Something I Don’t Have to Think About!!!!!
Now, that’s a reaction from a young lady who is ready to have sex! So, I should endorse this because teenagers shouldn’t need to worry about what is actually happening during sex? Are they too young to worry about the consequences of sex, but not too young to have sex?
Often, my parenting philosophies split into multiple personalities. For example, one half of my inner smarts is saying that this can prevent a teenage pregnancy (which is a good thing!!); and I must remember that, even if I teach my daughter to wait until she is older, she may still choose to have sex – and I want to keep the lines of communication open, so that she will always comes to me if she makes that decision – I should be there for her, no matter what. And, the other half of my inner smarts says, “What the flip? Why would we take away their accountability??”
What exactly are we teaching our children?

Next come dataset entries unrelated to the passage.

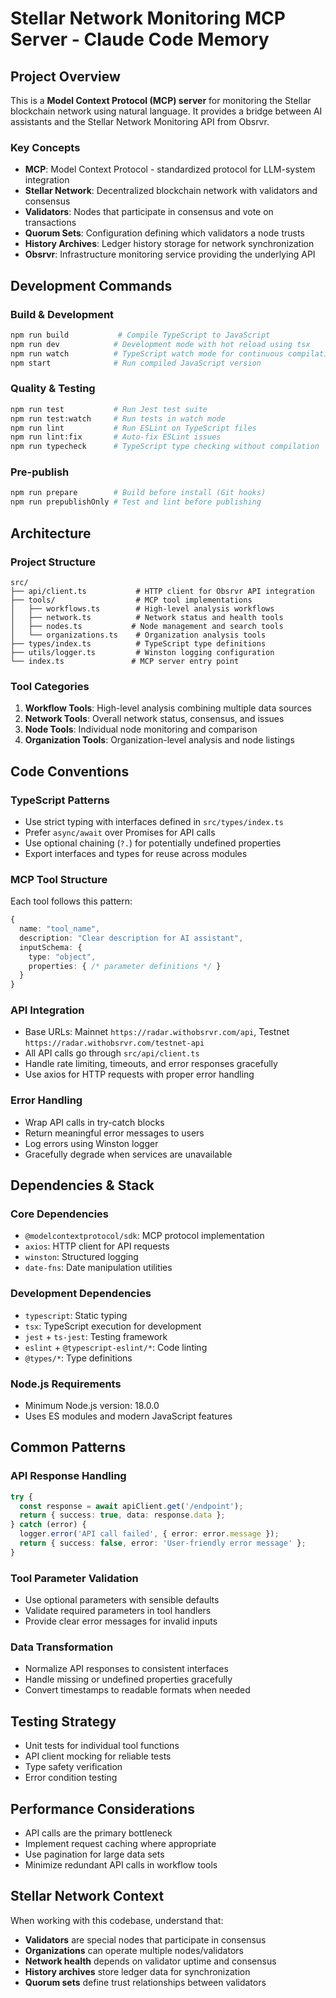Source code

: # Stellar Network Monitoring MCP Server - Claude Code Memory

## Project Overview
This is a **Model Context Protocol (MCP) server** for monitoring the Stellar blockchain network using natural language. It provides a bridge between AI assistants and the Stellar Network Monitoring API from Obsrvr.

### Key Concepts
- **MCP**: Model Context Protocol - standardized protocol for LLM-system integration
- **Stellar Network**: Decentralized blockchain network with validators and consensus
- **Validators**: Nodes that participate in consensus and vote on transactions
- **Quorum Sets**: Configuration defining which validators a node trusts
- **History Archives**: Ledger history storage for network synchronization
- **Obsrvr**: Infrastructure monitoring service providing the underlying API

## Development Commands

### Build & Development
```bash
npm run build           # Compile TypeScript to JavaScript
npm run dev            # Development mode with hot reload using tsx
npm run watch          # TypeScript watch mode for continuous compilation
npm start              # Run compiled JavaScript version
```

### Quality & Testing
```bash
npm run test           # Run Jest test suite
npm run test:watch     # Run tests in watch mode
npm run lint           # Run ESLint on TypeScript files
npm run lint:fix       # Auto-fix ESLint issues
npm run typecheck      # TypeScript type checking without compilation
```

### Pre-publish
```bash
npm run prepare        # Build before install (Git hooks)
npm run prepublishOnly # Test and lint before publishing
```

## Architecture

### Project Structure
```
src/
├── api/client.ts           # HTTP client for Obsrvr API integration
├── tools/                  # MCP tool implementations
│   ├── workflows.ts        # High-level analysis workflows
│   ├── network.ts          # Network status and health tools
│   ├── nodes.ts           # Node management and search tools
│   └── organizations.ts    # Organization analysis tools
├── types/index.ts          # TypeScript type definitions
├── utils/logger.ts         # Winston logging configuration
└── index.ts               # MCP server entry point
```

### Tool Categories
1. **Workflow Tools**: High-level analysis combining multiple data sources
2. **Network Tools**: Overall network status, consensus, and issues
3. **Node Tools**: Individual node monitoring and comparison
4. **Organization Tools**: Organization-level analysis and node listings

## Code Conventions

### TypeScript Patterns
- Use strict typing with interfaces defined in `src/types/index.ts`
- Prefer `async/await` over Promises for API calls
- Use optional chaining (`?.`) for potentially undefined properties
- Export interfaces and types for reuse across modules

### MCP Tool Structure
Each tool follows this pattern:
```typescript
{
  name: "tool_name",
  description: "Clear description for AI assistant",
  inputSchema: {
    type: "object",
    properties: { /* parameter definitions */ }
  }
}
```

### API Integration
- Base URLs: Mainnet `https://radar.withobsrvr.com/api`, Testnet `https://radar.withobsrvr.com/testnet-api`
- All API calls go through `src/api/client.ts`
- Handle rate limiting, timeouts, and error responses gracefully
- Use axios for HTTP requests with proper error handling

### Error Handling
- Wrap API calls in try-catch blocks
- Return meaningful error messages to users
- Log errors using Winston logger
- Gracefully degrade when services are unavailable

## Dependencies & Stack

### Core Dependencies
- `@modelcontextprotocol/sdk`: MCP protocol implementation
- `axios`: HTTP client for API requests
- `winston`: Structured logging
- `date-fns`: Date manipulation utilities

### Development Dependencies
- `typescript`: Static typing
- `tsx`: TypeScript execution for development
- `jest` + `ts-jest`: Testing framework
- `eslint` + `@typescript-eslint/*`: Code linting
- `@types/*`: Type definitions

### Node.js Requirements
- Minimum Node.js version: 18.0.0
- Uses ES modules and modern JavaScript features

## Common Patterns

### API Response Handling
```typescript
try {
  const response = await apiClient.get('/endpoint');
  return { success: true, data: response.data };
} catch (error) {
  logger.error('API call failed', { error: error.message });
  return { success: false, error: 'User-friendly error message' };
}
```

### Tool Parameter Validation
- Use optional parameters with sensible defaults
- Validate required parameters in tool handlers
- Provide clear error messages for invalid inputs

### Data Transformation
- Normalize API responses to consistent interfaces
- Handle missing or undefined properties gracefully
- Convert timestamps to readable formats when needed

## Testing Strategy
- Unit tests for individual tool functions
- API client mocking for reliable tests
- Type safety verification
- Error condition testing

## Performance Considerations
- API calls are the primary bottleneck
- Implement request caching where appropriate
- Use pagination for large data sets
- Minimize redundant API calls in workflow tools

## Stellar Network Context
When working with this codebase, understand that:
- **Validators** are special nodes that participate in consensus
- **Organizations** can operate multiple nodes/validators
- **Network health** depends on validator uptime and consensus
- **History archives** store ledger data for synchronization
- **Quorum sets** define trust relationships between validators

As parents, we should encourage our children to confide in us, keep the communication between parent and child open and healthy, and provide them with a home environment that gives our children the confidence to speak up, feel safe, and have space to grow into who they want to become. When did it become okay for that to translate into “Well, teenagers will be teenagers. They are going to do it, one way or another. And I’d rather her come to me and get birth control, instead of going off, hiding it from me and feeling like I don’t understand her.”
I want my daughter to feel comfortable enough to come to me, explaining her feelings and desires, so that – together – we can come up with a wise answer. Can I not have the best of both worlds: an open, communicative relationship with a daughter who feels, at 15, 16, and 17, that she can wait a little longer to share her body with another? If she is going to have sex, I'd at least like her to have "something to think about."
Do we really want gynecologists giving our teenage daughters a reason to “not think about” the consequences of sex? Or, am I too old-school in my beliefs?
What do you think? Gynecologists encouraging IUDs and hormone implants for teenagers: Good idea, or bad?